Each record has to be returned exactly as it appears.

**Data listing**.
◆ ◆ ◆

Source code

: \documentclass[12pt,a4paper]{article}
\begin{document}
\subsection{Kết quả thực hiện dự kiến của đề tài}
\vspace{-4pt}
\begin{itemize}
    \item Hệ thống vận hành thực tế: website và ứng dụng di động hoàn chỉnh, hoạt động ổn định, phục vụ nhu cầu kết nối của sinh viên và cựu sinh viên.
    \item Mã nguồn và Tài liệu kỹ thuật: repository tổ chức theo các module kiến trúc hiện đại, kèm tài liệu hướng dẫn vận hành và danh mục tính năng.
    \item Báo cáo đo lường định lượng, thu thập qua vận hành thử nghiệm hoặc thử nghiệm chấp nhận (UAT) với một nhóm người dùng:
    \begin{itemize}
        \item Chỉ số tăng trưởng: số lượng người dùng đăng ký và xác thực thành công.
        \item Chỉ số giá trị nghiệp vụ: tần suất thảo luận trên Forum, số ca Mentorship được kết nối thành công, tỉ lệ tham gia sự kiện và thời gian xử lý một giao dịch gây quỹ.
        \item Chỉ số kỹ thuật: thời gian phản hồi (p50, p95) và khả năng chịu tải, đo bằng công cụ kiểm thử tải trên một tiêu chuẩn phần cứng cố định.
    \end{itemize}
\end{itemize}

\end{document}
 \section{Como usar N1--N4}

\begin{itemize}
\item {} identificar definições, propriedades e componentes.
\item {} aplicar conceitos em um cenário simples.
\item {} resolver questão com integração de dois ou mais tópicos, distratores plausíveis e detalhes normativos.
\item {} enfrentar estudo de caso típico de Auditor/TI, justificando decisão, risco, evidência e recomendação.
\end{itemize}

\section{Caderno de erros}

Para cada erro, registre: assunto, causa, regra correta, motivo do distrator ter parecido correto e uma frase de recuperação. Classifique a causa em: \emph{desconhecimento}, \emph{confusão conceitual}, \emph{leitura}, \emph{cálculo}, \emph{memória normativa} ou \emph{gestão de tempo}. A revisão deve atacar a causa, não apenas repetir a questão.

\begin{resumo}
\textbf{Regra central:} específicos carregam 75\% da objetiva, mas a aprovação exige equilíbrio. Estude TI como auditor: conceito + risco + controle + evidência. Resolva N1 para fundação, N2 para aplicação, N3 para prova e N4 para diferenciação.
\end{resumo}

◆ ◆ ◆

**Reply to the task**.
Source code

: \documentclass[12pt,a4paper]{article}
\begin{document}
\subsection{Kết quả thực hiện dự kiến của đề tài}
\vspace{-4pt}
\begin{itemize}
    \item Hệ thống vận hành thực tế: website và ứng dụng di động hoàn chỉnh, hoạt động ổn định, phục vụ nhu cầu kết nối của sinh viên và cựu sinh viên.
    \item Mã nguồn và Tài liệu kỹ thuật: repository tổ chức theo các module kiến trúc hiện đại, kèm tài liệu hướng dẫn vận hành và danh mục tính năng.
    \item Báo cáo đo lường định lượng, thu thập qua vận hành thử nghiệm hoặc thử nghiệm chấp nhận (UAT) với một nhóm người dùng:
    \begin{itemize}
        \item Chỉ số tăng trưởng: số lượng người dùng đăng ký và xác thực thành công.
        \item Chỉ số giá trị nghiệp vụ: tần suất thảo luận trên Forum, số ca Mentorship được kết nối thành công, tỉ lệ tham gia sự kiện và thời gian xử lý một giao dịch gây quỹ.
        \item Chỉ số kỹ thuật: thời gian phản hồi (p50, p95) và khả năng chịu tải, đo bằng công cụ kiểm thử tải trên một tiêu chuẩn phần cứng cố định.
    \end{itemize}
\end{itemize}

\end{document}
 \section{Como usar N1--N4}

\begin{itemize}
\item {} identificar definições, propriedades e componentes.
\item {} aplicar conceitos em um cenário simples.
\item {} resolver questão com integração de dois ou mais tópicos, distratores plausíveis e detalhes normativos.
\item {} enfrentar estudo de caso típico de Auditor/TI, justificando decisão, risco, evidência e recomendação.
\end{itemize}

\section{Caderno de erros}

Para cada erro, registre: assunto, causa, regra correta, motivo do distrator ter parecido correto e uma frase de recuperação. Classifique a causa em: \emph{desconhecimento}, \emph{confusão conceitual}, \emph{leitura}, \emph{cálculo}, \emph{memória normativa} ou \emph{gestão de tempo}. A revisão deve atacar a causa, não apenas repetir a questão.

\begin{resumo}
\textbf{Regra central:} específicos carregam 75\% da objetiva, mas a aprovação exige equilíbrio. Estude TI como auditor: conceito + risco + controle + evidência. Resolva N1 para fundação, N2 para aplicação, N3 para prova e N4 para diferenciação.
\end{resumo}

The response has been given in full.